Les champignons sont des organismes hétérotrophes, c’est-à-dire qu’ils obtiennent l’énergie et le carbone aux dépens de matières organiques préexistantes. Par définition, les champignons sont dépourvus de chlorophylle et sont incapables d’effectuer la photosynthèse. Trois principaux modes de vie existent chez les champignons.
(1) Le saprophytisme, une forme de vie primitive, s’avère la forme la plus fréquente chez les champignons. Le champignon blanc, ou de couche, et le pleurote en sont deux exemples. Les saprophytes se contentent de trouver leur carbone et leur énergie dans la matière organique morte d’origine animale, végétale, fongique ou même microbienne. Ces champignons plongent leurs mycéliums dans le substrat ou, en compagnie de la flore microbienne et de la microfaune, ils décomposent les structures animales et végétales mortes pour en extraire leur nourriture et assurer ainsi le recyclage des éléments minéraux.
(2) Le parasitisme constitue une forme de vie plus évoluée et plus spécialisée, par exemple, la carie des arbres et la rouille du blé. Les champignons parasites pénètrent les structures des plantes et des animaux vivants pour y puiser une partie ou la totalité du carbone et de l’énergie dont ils ont besoin. Certains ne causent que des dommages bénins a leurs hôtes, tels que des taches foliaires, alors que d’autres peuvent les tuer, comme c’est le cas de la brûlure du châtaignier et de la maladie hollandaise de l’orme causées par deux champignons venus d’Europe qui ont pratiquement éliminé leurs hôtes en Amérique du Nord. Les champignons parasites causant des maladies et même la mort de leurs hôtes se sont diversifiés et spécialisés au cours de l’évolution, mais ils ne sont pas parvenus à s’imposer de façon généralisée, a la manière des champignons mycorhiziens symbiotiques. Nous les avons qualifiés de symbiotes manqués.
(3) La symbiose constitue la forme de vie la plus évoluée par laquelle les champignons obtiennent une partie plus ou moins importante de leur carbone et de leur énergie, a partir d’un hôte sans lui causer quelque dommage que ce soit, bien au contraire. On y retrouve une grande proportion des champignons forestiers comestibles, dont la chanterelle, le cèpe, les truffes, ainsi que de redoutables amanites.
Structures reproductrices de quelques espèces comestibles
En forêt, on trouve quelques espèces de champignons comestibles saprophytes ne formant pas de mycorhizes. Toutefois, la majorité des espèces recherchées et récoltées vivent en symbiose avec des arbres.
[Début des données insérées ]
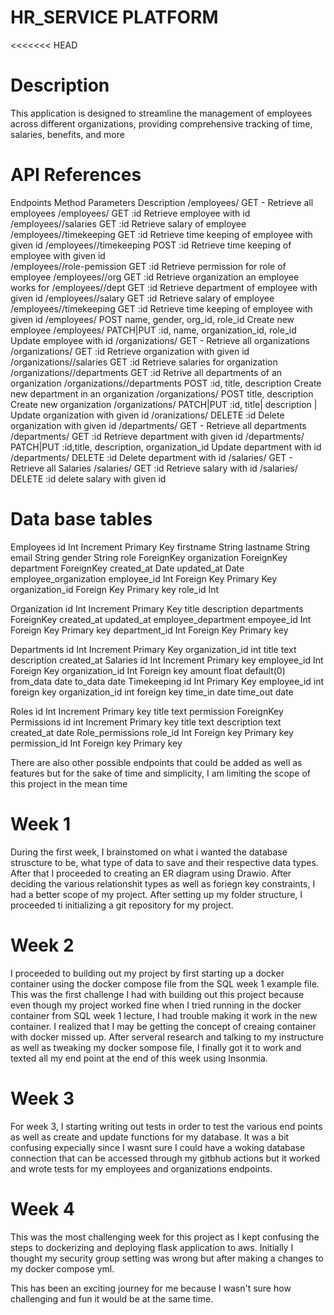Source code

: # HR_SERVICE PLATFORM
<<<<<<< HEAD
# Description
This application is designed to streamline the management of employees across different organizations, providing comprehensive tracking of time, salaries, benefits, and more
# API References
Endpoints                         Method            Parameters                                  Description
/employees/                       GET               -                                           Retrieve all employees
/employees/<id>                   GET               :id                                         Retrieve employee with id
/employees/<id>/salaries          GET               :id                                         Retrieve salary of employee
/employees/<id>/timekeeping       GET               :id                                         Retrieve time keeping of employee with given id
/employees/<id>/timekeeping       POST              :id                                         Retrieve time keeping of employee with given id    
/employees/<id>/role-pemission    GET               :id                                         Retrieve permission for role of employee
/employees/<id>/org               GET               :id                                         Retrieve organization an employee works for
/employees/<id>/dept              GET               :id                                         Retrieve department of employee with given id
/employees/<id>/salary            GET               :id                                         Retrieve salary of employee
/employees/<id>/timekeeping       GET               :id                                         Retrieve time keeping of employee with given id
/employees/                       POST              name, gender, org_id, role_id               Create new employee
/employees/<id>                   PATCH|PUT         :id, name, organization_id, role_id         Update employee with id
/organizations/                   GET               -                                           Retrieve all organizations
/organizations/<id>               GET               :id                                         Retrieve organization with given id
/organizations/<id>/salaries      GET               :id                                         Retrieve salaries for organization
/organizations/<id>/departments   GET               :id                                         Retrive all departments of an organization
/organizations/<id>/departments   POST              :id, title, description                     Create new department in an organization
/organizations/                   POST              title, description                          Create new organization
/organizations/<id>               PATCH|PUT         :id, title| description |                   Update organization with given id
/oranizations/<id>                DELETE            :id                                         Delete organization with given id
/departments/                     GET                -                                          Retrieve all departments
/departments/<id>                 GET               :id                                         Retrieve department with given id
/departments/<id>                 PATCH|PUT         :id,title, description, organization_id     Update department with id
/departments/<id>                 DELETE            :id                                         Delete department with id
/salaries/                        GET               -                                           Retrieve all  Salaries
/salaries/<id>                    GET               :id                                         Retrieve salary with id
/salaries/<id>                    DELETE            :id                                         delete salary with given id

  
# Data base tables
Employees
id Int Increment Primary Key
firstname String
lastname String
email String
gender String
role ForeignKey
organization ForeignKey
department ForeignKey
created_at Date
updated_at Date
employee_organization
employee_id Int Foreign Key Primary Key
organization_id Foreign Key Primary key
role_id Int


Organization
id Int Increment Primary Key
title
description
departments ForeignKey
created_at
updated_at
employee_department
empoyee_id Int Foreign Key Primary key
department_id Int Foreign Key Primary key


Departments
id Int Increment Primary Key
organization_id int
title text
description
created_at
Salaries
id Int Increment Primary key
employee_id Int Foreign Key
organization_id Int Foreign key
amount float default(0)
from_data date
to_data date
Timekeeping
id Int Primary Key
employee_id int foreign key
organization_id int foreign key
time_in date
time_out date



Roles
id Int Increment Primary key
title text
permission ForeignKey
Permissions
id int Increment Primary key
title text
description text
created_at date
Role_permissions
role_id Int Foreign key Primary key
permission_id Int Foreign key Primary key

There are also other possible endpoints that could be added as well as features but for the sake of time and simplicity, I am limiting the scope of this project in the mean time

# Week 1
During the first week, I brainstomed on what i wanted the database struscture to be, what type of data to save and their respective data types. After that I proceeded to creating an ER diagram using Drawio. After deciding the various relationshit types as well as foriegn key constraints, I had a better scope of my project. After setting up my folder structure, I proceeded ti initializing a git repository for my project.

# Week 2
I proceeded to building out my project by first starting up a docker container using the docker compose file from the SQL week 1 example file. This was the first challenge I had with building out this project because even though my project worked fine when I tried running in the docker container from SQL week 1 lecture, I had trouble making it work in the new container. I realized that I may be getting the concept of creaing container with docker missed up. After serveral research and talking to my instructure as well as tweaking my docker sompose file, I finally got it to work and texted all my end point at the end of this week using Insonmia.

# Week 3
For week 3, I starting writing out tests in order to test the various end points as well as create and update functions for my database. It was a bit confusing expecially since I wasnt sure I could have a woking database connection that can be accessed through my gitbhub actions but it worked and wrote tests for my employees and organizations endpoints.

# Week 4
This was the most challenging week for this project as I kept confusing the steps to dockerizing and deploying flask application to aws. Initially I thought my security group setting was wrong but after making a changes to my docker compose yml.

This has been an exciting journey for me because I wasn't sure how challenging and fun it would be at the same time.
Voici quelques exemples d’espèces ectomycorhiziennes comestibles qui, a l’exception de la morille, ont absolument besoin d’être associées à un arbre pour survivre et produire leurs fructifications.
Le pied de mouton constitue un exemple de champignon qu’on aime toujours retrouver en forêt.
© Marie-France Gévry, UQAR
Le cèpe est une autre espèce intéressante. Il s’agit d’un champignon très élégant qui peut atteindre des dimensions considérables, mais qu’il est préférable de cueillir en bouton (bouchon) avant qu’il ne soit envahi par les larves d’insectes. Sa durée de vie demeure relativement courte, moins d’une semaine.
© Marie-France Gévry, UQAR
La chanterelle, ou girolle, a toutes les qualités espérées. La découverte d’une colonie de chanterelles entraîne toujours l’émerveillement, année après année, à cause de sa forme agréable et de sa belle couleur. De plus, son parfum unique au monde permet de l’identifier les yeux fermés. Contrairement à la majorité des espèces dont la durée de vie est éphémère, la durée moyenne d’une fructification de girolle est d’environ 45 jours et peut même atteindre 60 jours, sous des conditions les plus favorables. On y observe relativement peu de larves d’insectes. Des chercheurs polonais ont réussi à tuer des blattes avec des extraits de chanterelle. Quelle est donc la nature de cet insecticide biologique ? C’est un champignon qui se conserve bien à l’état frais et se prête bien au transport. Comme si ce n’était pas suffisant, la chanterelle possède une qualité ultime : la fidélité. En effet, lorsqu’on trouve des chanterelles a un endroit précis une année, on peut être certain d’en voir encore chaque année exactement au même endroit, si les conditions climatiques sont favorables.
© Marie-France Gévry, UQAR
Le bolet orangé aux coloris extraordinaires attire facilement l’attention. Le matsutaké, particulièrement apprécié dans les pays d’Asie et de plus en plus dans le monde, possède un parfum puissant. Il s’agit d’une espèce essentiellement associée aux pins, et qui se développe en saison froide. On constate maintenant que le vocable de matsutaké recouvre plusieurs espèces d’intérêt gastronomique varié.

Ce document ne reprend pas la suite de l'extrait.